HNSW (Hierarchical Navigable Small World Graph) 1603.09320 Efficient and robust approximate nearest neighbor search using Hierarchical Navigable Small World graphs

I thought it was a higher-dimensional version of Skip List, and that’s what the paper itself said.

In a situation where we want to find a vector that is close to a given vector among a large number of vectors, a naive implementation would be O(N)

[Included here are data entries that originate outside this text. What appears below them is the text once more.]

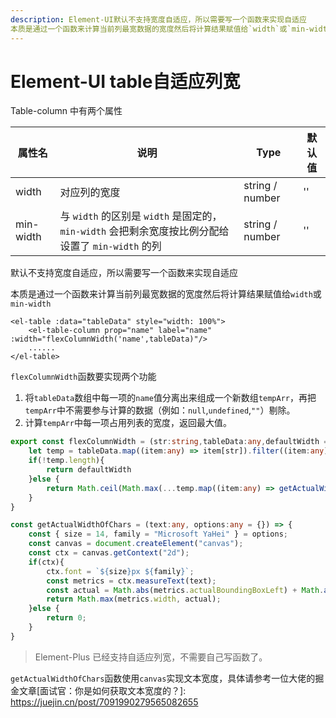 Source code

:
 ```yaml
---
description: Element-UI默认不支持宽度自适应，所以需要写一个函数来实现自适应
本质是通过一个函数来计算当前列最宽数据的宽度然后将计算结果赋值给`width`或`min-width`
---
```

# Element-UI table自适应列宽

Table-column 中有两个属性

| 属性名    | 说明                                                         | Type            | 默认值 |
| --------- | ------------------------------------------------------------ | --------------- | ------ |
| width     | 对应列的宽度                                                 | string / number | ''     |
| min-width | 与 `width` 的区别是 `width` 是固定的，`min-width` 会把剩余宽度按比例分配给设置了 `min-width` 的列 | string / number | ''     |

默认不支持宽度自适应，所以需要写一个函数来实现自适应

本质是通过一个函数来计算当前列最宽数据的宽度然后将计算结果赋值给`width`或`min-width`

```vue
<el-table :data="tableData" style="width: 100%">
    <el-table-column prop="name" label="name" :width="flexColumnWidth('name',tableData)"/>
    ......
</el-table>
```

`flexColumnWidth`函数要实现两个功能

1. 将`tableData`数组中每一项的`name`值分离出来组成一个新数组`tempArr`，再把`tempArr`中不需要参与计算的数据（例如：`null`,`undefined`,`""`）剔除。
2. 计算`tempArr`中每一项占用列表的宽度，返回最大值。

```typescript
export const flexColumnWidth = (str:string,tableData:any,defaultWidth = 200) => {
    let temp = tableData.map((item:any) => item[str]).filter((item:any) => !["",undefined,null,NaN].includes(item))
    if(!temp.length){
        return defaultWidth
    }else {
        return Math.ceil(Math.max(...temp.map((item:any) => getActualWidthOfChars(item)))) + 24
    }
}

const getActualWidthOfChars = (text:any, options:any = {}) => {
    const { size = 14, family = "Microsoft YaHei" } = options;
    const canvas = document.createElement("canvas");
    const ctx = canvas.getContext("2d");
    if(ctx){
        ctx.font = `${size}px ${family}`;
        const metrics = ctx.measureText(text);
        const actual = Math.abs(metrics.actualBoundingBoxLeft) + Math.abs(metrics.actualBoundingBoxRight);
        return Math.max(metrics.width, actual);
    }else {
        return 0;
    }
}
```
> Element-Plus 已经支持自适应列宽，不需要自己写函数了。

`getActualWidthOfChars`函数使用`canvas`实现文本宽度，具体请参考一位大佬的掘金文章[面试官：你是如何获取文本宽度的？]: https://juejin.cn/post/7091990279565082655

  • Need a better way for cases where this is a problem.
  • Conventionally, there was a method of spatial partitioning in 1 to 3 dimensions (kd-tree), but the vectors we are now envisioning have 1000 or so dimensions, so it is difficult to use.
  • Performance of methods using proximity graphs comparable to kd-tree and [LSH
  • As an improvement, Navigable Small World (NSW, also known as Metricized Small World, MSW) was released.
    • = graphs with logarithmic or polylogarithmic scaling of the number of hops during the greedy traversal with the respect of the network size
    • “An NSW graph is constructed by inserting a sequence of elements in random order and connecting them bi-directionally to the M nearest neighbors from the first inserted element.”
    • “Links to the nearest neighbors of elements inserted at the beginning of the construction later become bridges between network hubs, maintaining overall graph connectivity and allowing logarithmic scaling of hop counts during greedy routing.”
    • I’m not sure what you’re talking about, so I’ll go back to the paper.
    • Approximate Nearest Neighbor Search Small World Approach
      • The search method is to repeatedly transition from the start vertex to the “shortest distance adjacent vertex” and return it when the local minimum is reached.
        • Multisearch does it in parallel, starting from a random starting point
      • About adding vertices
        • image
        • 2: Perform multiple searches
        • 3: Follow the link one step further from the local minima
        • 4: Sort and link the k books from the nearest to the first.
        • In short, the points closest to the query in each randomly selected cluster are selected and connected in order of proximity, including their surroundings.
          • So if there is only one cluster nearby, only that cluster will have a link.
          • If a point in the query comes to a position that bridges multiple clusters, a link is generated to connect the clusters.
  • And this proposal is a hierarchical version of this one.
    • Maximum layer l is randomly selected with an exponentially decaying probability distribution.

      • This allows vertices that can enter higher layers to form a longer distance network
      • Vertexes that only enter the lower levels network with nearby vertices.
    • The search is hierarchical, with the upper layers searched, and then the results are searched in the lower layers using the results as a starting point.
      • After getting off at Narita Airport on an international flight, take the train to Tokyo Station and walk to the Cybozu office.
      • image

application

Hierarchical Small World


This page is auto-translated from [/nishio/Hierarchical Navigable Small World Graph](https://scrapbox.io/nishio/Hierarchical Navigable Small World Graph) using DeepL. If you looks something interesting but the auto-translated English is not good enough to understand it, feel free to let me know at @nishio_en. I’m very happy to spread my thought to non-Japanese readers.